---- Data supplied
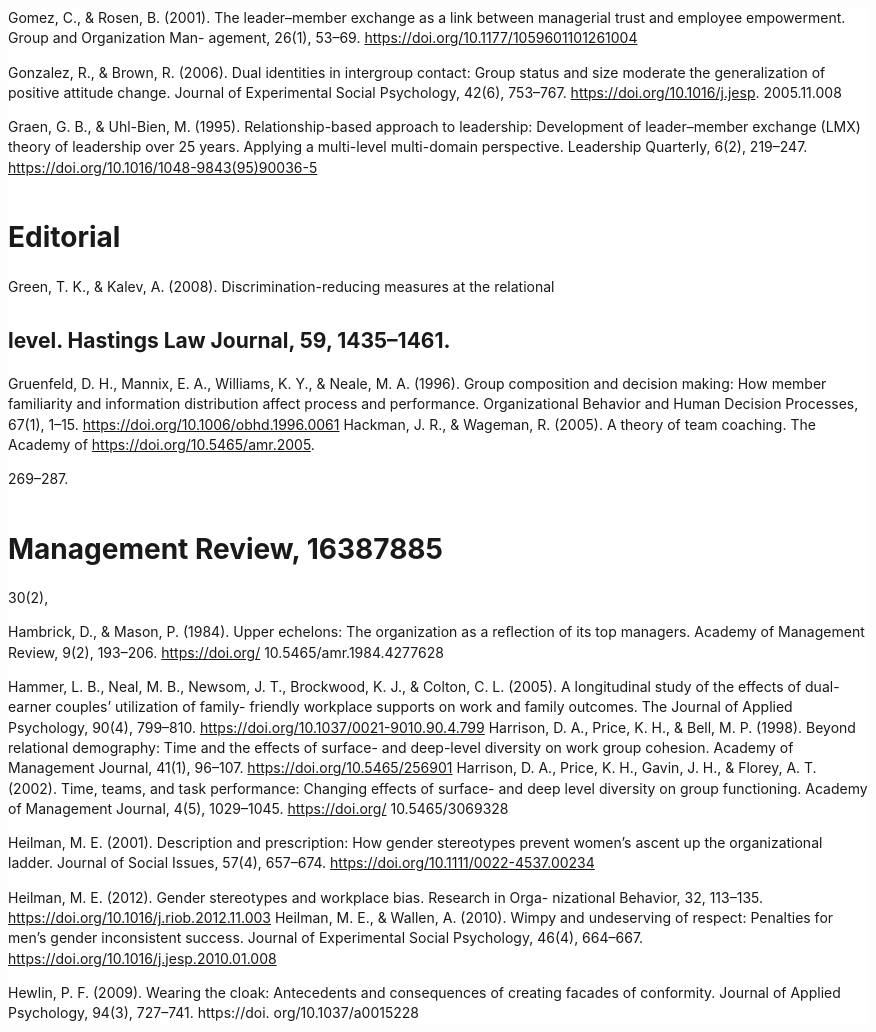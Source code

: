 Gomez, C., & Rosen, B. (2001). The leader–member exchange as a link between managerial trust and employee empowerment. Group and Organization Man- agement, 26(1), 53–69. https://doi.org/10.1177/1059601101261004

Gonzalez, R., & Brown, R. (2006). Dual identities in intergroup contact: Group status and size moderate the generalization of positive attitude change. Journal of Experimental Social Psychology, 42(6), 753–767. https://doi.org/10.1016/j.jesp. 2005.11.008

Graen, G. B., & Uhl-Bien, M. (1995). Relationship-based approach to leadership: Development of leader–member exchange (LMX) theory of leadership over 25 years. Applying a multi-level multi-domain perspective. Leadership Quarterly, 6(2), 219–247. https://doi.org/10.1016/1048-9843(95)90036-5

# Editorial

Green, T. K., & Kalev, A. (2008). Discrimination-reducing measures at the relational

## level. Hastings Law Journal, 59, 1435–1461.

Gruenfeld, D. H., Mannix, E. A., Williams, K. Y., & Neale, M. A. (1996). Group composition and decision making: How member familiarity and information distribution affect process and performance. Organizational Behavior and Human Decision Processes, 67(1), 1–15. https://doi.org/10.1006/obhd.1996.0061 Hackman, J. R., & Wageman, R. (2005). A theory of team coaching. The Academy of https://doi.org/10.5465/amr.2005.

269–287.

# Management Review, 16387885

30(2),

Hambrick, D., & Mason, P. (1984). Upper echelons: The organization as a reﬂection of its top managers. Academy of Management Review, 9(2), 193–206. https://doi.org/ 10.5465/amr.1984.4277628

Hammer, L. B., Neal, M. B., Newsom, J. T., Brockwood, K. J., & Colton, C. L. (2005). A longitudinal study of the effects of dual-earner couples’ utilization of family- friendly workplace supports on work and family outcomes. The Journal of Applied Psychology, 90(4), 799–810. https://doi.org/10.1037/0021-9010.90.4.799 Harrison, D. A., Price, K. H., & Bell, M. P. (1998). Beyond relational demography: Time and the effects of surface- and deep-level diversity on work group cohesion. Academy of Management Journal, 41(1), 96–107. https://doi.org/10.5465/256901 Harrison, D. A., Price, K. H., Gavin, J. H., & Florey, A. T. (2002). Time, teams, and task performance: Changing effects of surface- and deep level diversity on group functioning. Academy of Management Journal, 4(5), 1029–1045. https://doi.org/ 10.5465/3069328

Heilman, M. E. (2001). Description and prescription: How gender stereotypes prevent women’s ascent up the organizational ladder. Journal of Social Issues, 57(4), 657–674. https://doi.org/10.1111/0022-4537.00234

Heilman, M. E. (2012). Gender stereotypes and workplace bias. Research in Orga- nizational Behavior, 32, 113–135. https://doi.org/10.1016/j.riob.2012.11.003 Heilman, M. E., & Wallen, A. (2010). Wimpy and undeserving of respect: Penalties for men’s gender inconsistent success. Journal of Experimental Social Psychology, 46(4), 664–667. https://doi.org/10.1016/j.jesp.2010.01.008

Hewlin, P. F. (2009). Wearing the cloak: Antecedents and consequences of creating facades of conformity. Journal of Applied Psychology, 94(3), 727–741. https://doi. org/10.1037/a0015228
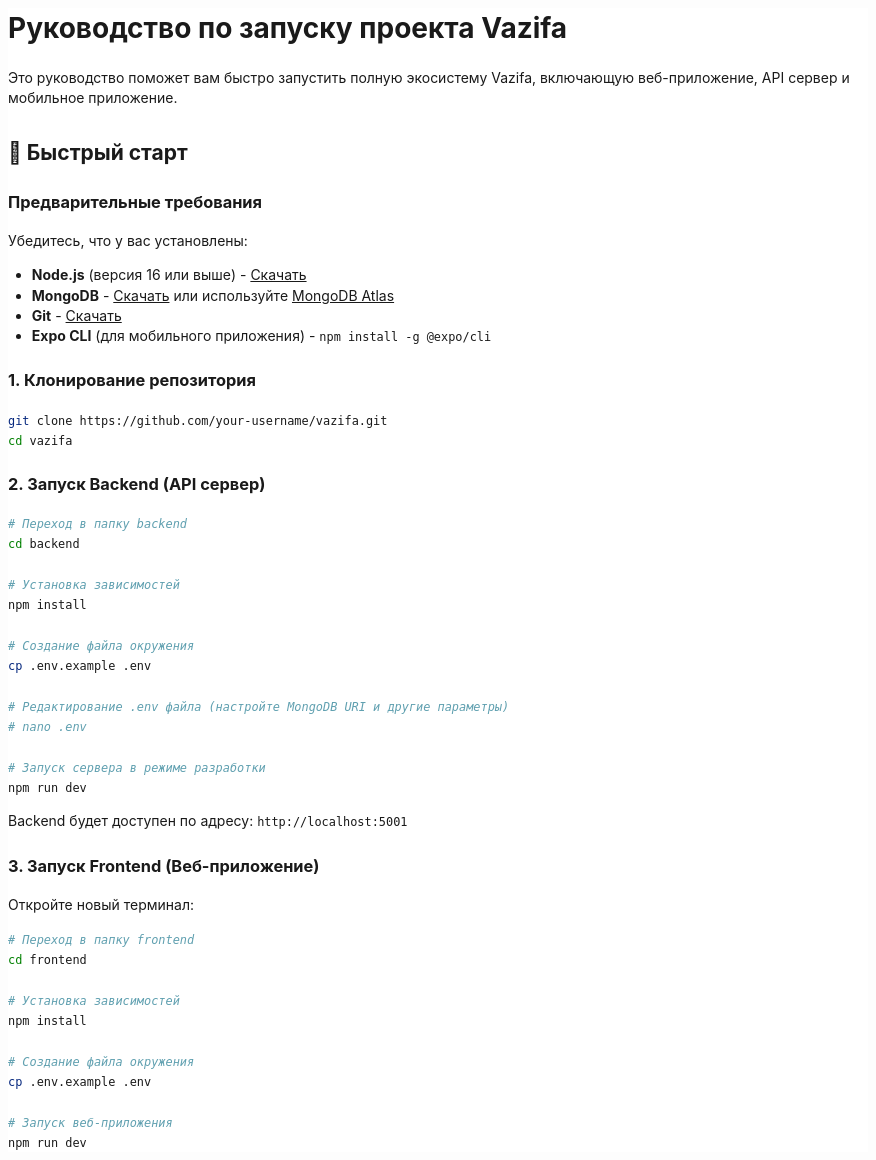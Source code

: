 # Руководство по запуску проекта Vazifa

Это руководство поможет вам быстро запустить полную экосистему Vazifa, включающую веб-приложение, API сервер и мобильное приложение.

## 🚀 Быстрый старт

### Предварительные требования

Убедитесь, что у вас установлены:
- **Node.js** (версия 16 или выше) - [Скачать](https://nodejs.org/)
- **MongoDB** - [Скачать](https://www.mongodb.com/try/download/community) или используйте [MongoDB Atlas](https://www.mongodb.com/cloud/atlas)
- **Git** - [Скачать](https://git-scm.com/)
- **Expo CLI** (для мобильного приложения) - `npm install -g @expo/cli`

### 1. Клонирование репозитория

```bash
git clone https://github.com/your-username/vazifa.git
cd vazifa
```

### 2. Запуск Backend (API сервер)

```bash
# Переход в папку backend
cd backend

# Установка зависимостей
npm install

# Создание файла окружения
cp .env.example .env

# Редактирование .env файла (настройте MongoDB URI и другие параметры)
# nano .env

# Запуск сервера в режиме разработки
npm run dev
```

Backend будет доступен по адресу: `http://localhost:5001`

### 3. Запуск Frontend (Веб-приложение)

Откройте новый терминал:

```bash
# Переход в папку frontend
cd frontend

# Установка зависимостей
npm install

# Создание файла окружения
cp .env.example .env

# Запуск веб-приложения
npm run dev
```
--------
## [Task directions]
Every entry above should be given again exactly, with no images included.

## [Result of the task]
Source code

: Gomez, C., & Rosen, B. (2001). The leader–member exchange as a link between managerial trust and employee empowerment. Group and Organization Man- agement, 26(1), 53–69. https://doi.org/10.1177/1059601101261004

Gonzalez, R., & Brown, R. (2006). Dual identities in intergroup contact: Group status and size moderate the generalization of positive attitude change. Journal of Experimental Social Psychology, 42(6), 753–767. https://doi.org/10.1016/j.jesp. 2005.11.008

Graen, G. B., & Uhl-Bien, M. (1995). Relationship-based approach to leadership: Development of leader–member exchange (LMX) theory of leadership over 25 years. Applying a multi-level multi-domain perspective. Leadership Quarterly, 6(2), 219–247. https://doi.org/10.1016/1048-9843(95)90036-5

# Editorial

Green, T. K., & Kalev, A. (2008). Discrimination-reducing measures at the relational

## level. Hastings Law Journal, 59, 1435–1461.

Gruenfeld, D. H., Mannix, E. A., Williams, K. Y., & Neale, M. A. (1996). Group composition and decision making: How member familiarity and information distribution affect process and performance. Organizational Behavior and Human Decision Processes, 67(1), 1–15. https://doi.org/10.1006/obhd.1996.0061 Hackman, J. R., & Wageman, R. (2005). A theory of team coaching. The Academy of https://doi.org/10.5465/amr.2005.

269–287.

# Management Review, 16387885

30(2),

Hambrick, D., & Mason, P. (1984). Upper echelons: The organization as a reﬂection of its top managers. Academy of Management Review, 9(2), 193–206. https://doi.org/ 10.5465/amr.1984.4277628

Hammer, L. B., Neal, M. B., Newsom, J. T., Brockwood, K. J., & Colton, C. L. (2005). A longitudinal study of the effects of dual-earner couples’ utilization of family- friendly workplace supports on work and family outcomes. The Journal of Applied Psychology, 90(4), 799–810. https://doi.org/10.1037/0021-9010.90.4.799 Harrison, D. A., Price, K. H., & Bell, M. P. (1998). Beyond relational demography: Time and the effects of surface- and deep-level diversity on work group cohesion. Academy of Management Journal, 41(1), 96–107. https://doi.org/10.5465/256901 Harrison, D. A., Price, K. H., Gavin, J. H., & Florey, A. T. (2002). Time, teams, and task performance: Changing effects of surface- and deep level diversity on group functioning. Academy of Management Journal, 4(5), 1029–1045. https://doi.org/ 10.5465/3069328

Heilman, M. E. (2001). Description and prescription: How gender stereotypes prevent women’s ascent up the organizational ladder. Journal of Social Issues, 57(4), 657–674. https://doi.org/10.1111/0022-4537.00234

Heilman, M. E. (2012). Gender stereotypes and workplace bias. Research in Orga- nizational Behavior, 32, 113–135. https://doi.org/10.1016/j.riob.2012.11.003 Heilman, M. E., & Wallen, A. (2010). Wimpy and undeserving of respect: Penalties for men’s gender inconsistent success. Journal of Experimental Social Psychology, 46(4), 664–667. https://doi.org/10.1016/j.jesp.2010.01.008

Hewlin, P. F. (2009). Wearing the cloak: Antecedents and consequences of creating facades of conformity. Journal of Applied Psychology, 94(3), 727–741. https://doi. org/10.1037/a0015228
Source code

: # Руководство по запуску проекта Vazifa

Это руководство поможет вам быстро запустить полную экосистему Vazifa, включающую веб-приложение, API сервер и мобильное приложение.

## 🚀 Быстрый старт

### Предварительные требования

Убедитесь, что у вас установлены:
- **Node.js** (версия 16 или выше) - [Скачать](https://nodejs.org/)
- **MongoDB** - [Скачать](https://www.mongodb.com/try/download/community) или используйте [MongoDB Atlas](https://www.mongodb.com/cloud/atlas)
- **Git** - [Скачать](https://git-scm.com/)
- **Expo CLI** (для мобильного приложения) - `npm install -g @expo/cli`

### 1. Клонирование репозитория

```bash
git clone https://github.com/your-username/vazifa.git
cd vazifa
```

### 2. Запуск Backend (API сервер)

```bash
# Переход в папку backend
cd backend

# Установка зависимостей
npm install

# Создание файла окружения
cp .env.example .env

# Редактирование .env файла (настройте MongoDB URI и другие параметры)
# nano .env

# Запуск сервера в режиме разработки
npm run dev
```

Backend будет доступен по адресу: `http://localhost:5001`

### 3. Запуск Frontend (Веб-приложение)

Откройте новый терминал:

```bash
# Переход в папку frontend
cd frontend

# Установка зависимостей
npm install

# Создание файла окружения
cp .env.example .env

# Запуск веб-приложения
npm run dev
```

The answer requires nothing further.